1. An indirect hydraulic fracturing method for fracturing an unconsolidated zone in a subterranean formation comprising the unconsolidated zone and at least one consolidated zone positioned near the unconsolidated zone, the subterranean formation being penetrated by a cased wellbore, the method consisting essentially of:

a) perforating a casing in the cased wellbore in a consolidated zone near the unconsolidated zone; and,

b) fracturing the consolidated zone to form a fracture extending into the consolidated zone and from the consolidated zone into the unconsolidated zone.

2. The method of claim 1 wherein the consolidated zone is above the unconsolidated zone.

3. The method of claim 1 wherein the consolidated zone is below the unconsolidated zone.

4. The method of claim 1 including the step of positioning a proppant in the fracture.

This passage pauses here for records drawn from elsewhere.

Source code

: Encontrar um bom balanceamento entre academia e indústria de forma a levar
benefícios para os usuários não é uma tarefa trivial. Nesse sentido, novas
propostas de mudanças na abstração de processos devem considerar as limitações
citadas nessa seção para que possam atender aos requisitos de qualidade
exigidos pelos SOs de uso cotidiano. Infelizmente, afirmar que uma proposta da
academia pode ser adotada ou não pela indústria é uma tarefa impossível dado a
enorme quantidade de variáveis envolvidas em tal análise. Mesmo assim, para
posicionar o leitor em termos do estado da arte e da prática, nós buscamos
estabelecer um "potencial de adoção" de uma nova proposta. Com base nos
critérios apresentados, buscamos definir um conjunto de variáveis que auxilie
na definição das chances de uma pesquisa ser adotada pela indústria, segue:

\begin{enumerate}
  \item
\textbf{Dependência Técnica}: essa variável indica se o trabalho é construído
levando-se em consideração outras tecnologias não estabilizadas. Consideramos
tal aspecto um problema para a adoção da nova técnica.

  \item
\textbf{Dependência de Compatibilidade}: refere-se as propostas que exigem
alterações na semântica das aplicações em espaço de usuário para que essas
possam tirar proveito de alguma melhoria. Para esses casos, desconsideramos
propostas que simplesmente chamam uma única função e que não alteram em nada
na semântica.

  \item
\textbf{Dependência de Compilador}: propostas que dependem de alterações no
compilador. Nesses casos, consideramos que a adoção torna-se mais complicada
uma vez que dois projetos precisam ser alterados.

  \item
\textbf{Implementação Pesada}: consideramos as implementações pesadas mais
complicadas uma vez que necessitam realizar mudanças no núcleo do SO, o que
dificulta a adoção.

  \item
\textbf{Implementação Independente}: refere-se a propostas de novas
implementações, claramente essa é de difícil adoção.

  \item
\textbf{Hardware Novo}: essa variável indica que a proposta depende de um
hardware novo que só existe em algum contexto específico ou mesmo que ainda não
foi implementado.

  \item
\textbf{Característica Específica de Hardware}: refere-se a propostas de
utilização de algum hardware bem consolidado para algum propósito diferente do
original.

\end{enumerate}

5. The method of claim 4 wherein the proppant comprises sand, resin products, ceramics, small steel balls, ground walnut hulls and the resin-coated inorganic particulates.

6. The method of claim 1 wherein the fracture extends into a plurality of consolidated zones.

7. The method of claim 1 wherein the fracture extends into a plurality of unconsolidated zones.

8. The method of claim 7 wherein the fracture extends into a plurality of consolidated zones.

9. A method for restricting the production of finely divided particulates from a fractured unconsolidated zone in a subterranean formation, the subterranean formation comprising the unconsolidated zone and at least one consolidated zone near the unconsolidated zone, the subterranean formation being penetrated by a cased wellbore, the method consisting essentially of:

a) perforating a casing in the cased wellbore in a consolidate zone near the unconsolidated zone;

b) fracturing the consolidated zone to form a fracture extending into the consolidated zone and from the consolidated zone into the unconsolidated zone; and,

c) producing fluids through the cased wellbore from the unconsolidated zone through the fracture in the consolidated zone and the perforations in the casing in the cased wellbore.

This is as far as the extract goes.